Print the complete set of entries exactly.
##### Data listing #####
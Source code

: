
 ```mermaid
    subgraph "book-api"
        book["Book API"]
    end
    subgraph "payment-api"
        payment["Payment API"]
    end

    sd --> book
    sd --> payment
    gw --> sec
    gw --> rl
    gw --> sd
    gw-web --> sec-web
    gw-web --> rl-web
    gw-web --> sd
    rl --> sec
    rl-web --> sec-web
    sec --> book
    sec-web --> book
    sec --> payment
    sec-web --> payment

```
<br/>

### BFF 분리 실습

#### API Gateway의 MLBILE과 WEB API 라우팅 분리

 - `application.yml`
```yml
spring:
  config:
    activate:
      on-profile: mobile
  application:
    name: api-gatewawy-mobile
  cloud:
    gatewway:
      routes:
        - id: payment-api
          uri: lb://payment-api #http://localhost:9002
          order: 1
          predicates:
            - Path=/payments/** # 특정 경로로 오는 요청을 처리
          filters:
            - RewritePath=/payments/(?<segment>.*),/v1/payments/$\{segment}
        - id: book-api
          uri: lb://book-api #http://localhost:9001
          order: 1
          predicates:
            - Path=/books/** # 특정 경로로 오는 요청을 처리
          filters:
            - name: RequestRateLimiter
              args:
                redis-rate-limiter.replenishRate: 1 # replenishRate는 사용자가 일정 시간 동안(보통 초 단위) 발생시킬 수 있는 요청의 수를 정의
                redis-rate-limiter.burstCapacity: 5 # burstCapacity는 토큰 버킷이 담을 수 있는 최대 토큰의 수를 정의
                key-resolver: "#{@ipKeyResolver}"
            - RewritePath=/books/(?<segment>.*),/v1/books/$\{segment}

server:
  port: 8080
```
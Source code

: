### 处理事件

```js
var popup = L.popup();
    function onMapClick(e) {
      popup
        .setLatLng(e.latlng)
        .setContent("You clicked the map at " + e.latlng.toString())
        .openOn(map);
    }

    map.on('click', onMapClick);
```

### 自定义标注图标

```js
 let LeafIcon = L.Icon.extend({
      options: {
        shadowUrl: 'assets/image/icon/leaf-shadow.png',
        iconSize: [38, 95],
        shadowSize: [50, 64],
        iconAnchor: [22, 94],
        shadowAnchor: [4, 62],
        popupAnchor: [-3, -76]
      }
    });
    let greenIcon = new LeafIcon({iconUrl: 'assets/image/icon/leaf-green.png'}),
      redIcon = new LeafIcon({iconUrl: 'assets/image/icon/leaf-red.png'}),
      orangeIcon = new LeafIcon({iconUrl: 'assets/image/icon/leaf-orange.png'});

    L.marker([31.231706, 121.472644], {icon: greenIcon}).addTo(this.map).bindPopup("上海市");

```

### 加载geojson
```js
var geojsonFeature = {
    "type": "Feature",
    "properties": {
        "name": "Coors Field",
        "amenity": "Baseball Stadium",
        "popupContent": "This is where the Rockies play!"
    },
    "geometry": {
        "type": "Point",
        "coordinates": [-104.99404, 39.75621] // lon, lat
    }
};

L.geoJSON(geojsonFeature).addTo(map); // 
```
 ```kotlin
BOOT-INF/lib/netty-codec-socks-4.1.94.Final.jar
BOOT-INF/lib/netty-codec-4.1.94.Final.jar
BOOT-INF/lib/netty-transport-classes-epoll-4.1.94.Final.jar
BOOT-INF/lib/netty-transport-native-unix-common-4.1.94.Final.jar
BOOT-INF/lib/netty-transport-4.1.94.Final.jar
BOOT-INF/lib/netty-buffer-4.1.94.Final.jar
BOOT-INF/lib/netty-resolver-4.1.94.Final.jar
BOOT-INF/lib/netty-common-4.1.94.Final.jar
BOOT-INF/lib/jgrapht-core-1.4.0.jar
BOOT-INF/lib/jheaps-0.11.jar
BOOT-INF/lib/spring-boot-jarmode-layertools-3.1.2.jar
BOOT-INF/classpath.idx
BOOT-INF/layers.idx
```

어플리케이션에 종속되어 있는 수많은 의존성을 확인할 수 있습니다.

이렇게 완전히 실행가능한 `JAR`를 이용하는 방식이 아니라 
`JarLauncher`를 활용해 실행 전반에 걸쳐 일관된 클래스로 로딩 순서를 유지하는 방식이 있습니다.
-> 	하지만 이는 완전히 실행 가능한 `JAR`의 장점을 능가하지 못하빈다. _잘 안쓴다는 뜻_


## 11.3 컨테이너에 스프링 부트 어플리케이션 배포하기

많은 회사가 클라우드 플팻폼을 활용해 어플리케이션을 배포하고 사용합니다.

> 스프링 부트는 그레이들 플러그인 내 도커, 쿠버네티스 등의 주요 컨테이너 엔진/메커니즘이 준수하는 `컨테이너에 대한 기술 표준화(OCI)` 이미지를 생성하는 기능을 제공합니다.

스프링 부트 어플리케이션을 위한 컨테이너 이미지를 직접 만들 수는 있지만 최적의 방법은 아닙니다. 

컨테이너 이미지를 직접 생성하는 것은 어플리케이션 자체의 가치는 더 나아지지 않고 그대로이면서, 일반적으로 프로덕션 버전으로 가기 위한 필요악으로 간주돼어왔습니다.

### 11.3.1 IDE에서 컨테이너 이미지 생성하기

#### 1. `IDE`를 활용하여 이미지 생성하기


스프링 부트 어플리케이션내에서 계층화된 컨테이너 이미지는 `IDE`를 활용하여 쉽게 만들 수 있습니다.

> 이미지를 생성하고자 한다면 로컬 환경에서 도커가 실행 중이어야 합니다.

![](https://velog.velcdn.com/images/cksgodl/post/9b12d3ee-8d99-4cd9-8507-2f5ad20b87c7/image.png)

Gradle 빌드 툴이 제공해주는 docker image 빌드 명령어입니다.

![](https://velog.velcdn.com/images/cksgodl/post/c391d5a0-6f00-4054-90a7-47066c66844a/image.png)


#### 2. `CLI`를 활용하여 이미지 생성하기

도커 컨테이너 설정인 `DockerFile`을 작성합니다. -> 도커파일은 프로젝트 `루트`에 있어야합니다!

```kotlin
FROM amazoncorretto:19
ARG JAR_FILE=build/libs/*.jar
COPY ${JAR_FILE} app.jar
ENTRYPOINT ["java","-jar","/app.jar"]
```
#####
## The completed task
Source code

:
 ```mermaid
    subgraph "book-api"
        book["Book API"]
    end
    subgraph "payment-api"
        payment["Payment API"]
    end

    sd --> book
    sd --> payment
    gw --> sec
    gw --> rl
    gw --> sd
    gw-web --> sec-web
    gw-web --> rl-web
    gw-web --> sd
    rl --> sec
    rl-web --> sec-web
    sec --> book
    sec-web --> book
    sec --> payment
    sec-web --> payment

```
<br/>

### BFF 분리 실습

#### API Gateway의 MLBILE과 WEB API 라우팅 분리

 - `application.yml`
```yml
spring:
  config:
    activate:
      on-profile: mobile
  application:
    name: api-gatewawy-mobile
  cloud:
    gatewway:
      routes:
        - id: payment-api
          uri: lb://payment-api #http://localhost:9002
          order: 1
          predicates:
            - Path=/payments/** # 특정 경로로 오는 요청을 처리
          filters:
            - RewritePath=/payments/(?<segment>.*),/v1/payments/$\{segment}
        - id: book-api
          uri: lb://book-api #http://localhost:9001
          order: 1
          predicates:
            - Path=/books/** # 특정 경로로 오는 요청을 처리
          filters:
            - name: RequestRateLimiter
              args:
                redis-rate-limiter.replenishRate: 1 # replenishRate는 사용자가 일정 시간 동안(보통 초 단위) 발생시킬 수 있는 요청의 수를 정의
                redis-rate-limiter.burstCapacity: 5 # burstCapacity는 토큰 버킷이 담을 수 있는 최대 토큰의 수를 정의
                key-resolver: "#{@ipKeyResolver}"
            - RewritePath=/books/(?<segment>.*),/v1/books/$\{segment}

server:
  port: 8080
```
Source code

:### 处理事件

```js
var popup = L.popup();
    function onMapClick(e) {
      popup
        .setLatLng(e.latlng)
        .setContent("You clicked the map at " + e.latlng.toString())
        .openOn(map);
    }

    map.on('click', onMapClick);
```

### 自定义标注图标

```js
 let LeafIcon = L.Icon.extend({
      options: {
        shadowUrl: 'assets/image/icon/leaf-shadow.png',
        iconSize: [38, 95],
        shadowSize: [50, 64],
        iconAnchor: [22, 94],
        shadowAnchor: [4, 62],
        popupAnchor: [-3, -76]
      }
    });
    let greenIcon = new LeafIcon({iconUrl: 'assets/image/icon/leaf-green.png'}),
      redIcon = new LeafIcon({iconUrl: 'assets/image/icon/leaf-red.png'}),
      orangeIcon = new LeafIcon({iconUrl: 'assets/image/icon/leaf-orange.png'});

    L.marker([31.231706, 121.472644], {icon: greenIcon}).addTo(this.map).bindPopup("上海市");

```

### 加载geojson
```js
var geojsonFeature = {
    "type": "Feature",
    "properties": {
        "name": "Coors Field",
        "amenity": "Baseball Stadium",
        "popupContent": "This is where the Rockies play!"
    },
    "geometry": {
        "type": "Point",
        "coordinates": [-104.99404, 39.75621] // lon, lat
    }
};

L.geoJSON(geojsonFeature).addTo(map); // 
```
 ```kotlin
BOOT-INF/lib/netty-codec-socks-4.1.94.Final.jar
BOOT-INF/lib/netty-codec-4.1.94.Final.jar
BOOT-INF/lib/netty-transport-classes-epoll-4.1.94.Final.jar
BOOT-INF/lib/netty-transport-native-unix-common-4.1.94.Final.jar
BOOT-INF/lib/netty-transport-4.1.94.Final.jar
BOOT-INF/lib/netty-buffer-4.1.94.Final.jar
BOOT-INF/lib/netty-resolver-4.1.94.Final.jar
BOOT-INF/lib/netty-common-4.1.94.Final.jar
BOOT-INF/lib/jgrapht-core-1.4.0.jar
BOOT-INF/lib/jheaps-0.11.jar
BOOT-INF/lib/spring-boot-jarmode-layertools-3.1.2.jar
BOOT-INF/classpath.idx
BOOT-INF/layers.idx
```

어플리케이션에 종속되어 있는 수많은 의존성을 확인할 수 있습니다.

이렇게 완전히 실행가능한 `JAR`를 이용하는 방식이 아니라 
`JarLauncher`를 활용해 실행 전반에 걸쳐 일관된 클래스로 로딩 순서를 유지하는 방식이 있습니다.
-> 	하지만 이는 완전히 실행 가능한 `JAR`의 장점을 능가하지 못하빈다. _잘 안쓴다는 뜻_


## 11.3 컨테이너에 스프링 부트 어플리케이션 배포하기

많은 회사가 클라우드 플팻폼을 활용해 어플리케이션을 배포하고 사용합니다.

> 스프링 부트는 그레이들 플러그인 내 도커, 쿠버네티스 등의 주요 컨테이너 엔진/메커니즘이 준수하는 `컨테이너에 대한 기술 표준화(OCI)` 이미지를 생성하는 기능을 제공합니다.

스프링 부트 어플리케이션을 위한 컨테이너 이미지를 직접 만들 수는 있지만 최적의 방법은 아닙니다. 

컨테이너 이미지를 직접 생성하는 것은 어플리케이션 자체의 가치는 더 나아지지 않고 그대로이면서, 일반적으로 프로덕션 버전으로 가기 위한 필요악으로 간주돼어왔습니다.

### 11.3.1 IDE에서 컨테이너 이미지 생성하기

#### 1. `IDE`를 활용하여 이미지 생성하기


스프링 부트 어플리케이션내에서 계층화된 컨테이너 이미지는 `IDE`를 활용하여 쉽게 만들 수 있습니다.

> 이미지를 생성하고자 한다면 로컬 환경에서 도커가 실행 중이어야 합니다.

![](https://velog.velcdn.com/images/cksgodl/post/9b12d3ee-8d99-4cd9-8507-2f5ad20b87c7/image.png)

Gradle 빌드 툴이 제공해주는 docker image 빌드 명령어입니다.

![](https://velog.velcdn.com/images/cksgodl/post/c391d5a0-6f00-4054-90a7-47066c66844a/image.png)


#### 2. `CLI`를 활용하여 이미지 생성하기

도커 컨테이너 설정인 `DockerFile`을 작성합니다. -> 도커파일은 프로젝트 `루트`에 있어야합니다!

```kotlin
FROM amazoncorretto:19
ARG JAR_FILE=build/libs/*.jar
COPY ${JAR_FILE} app.jar
ENTRYPOINT ["java","-jar","/app.jar"]
```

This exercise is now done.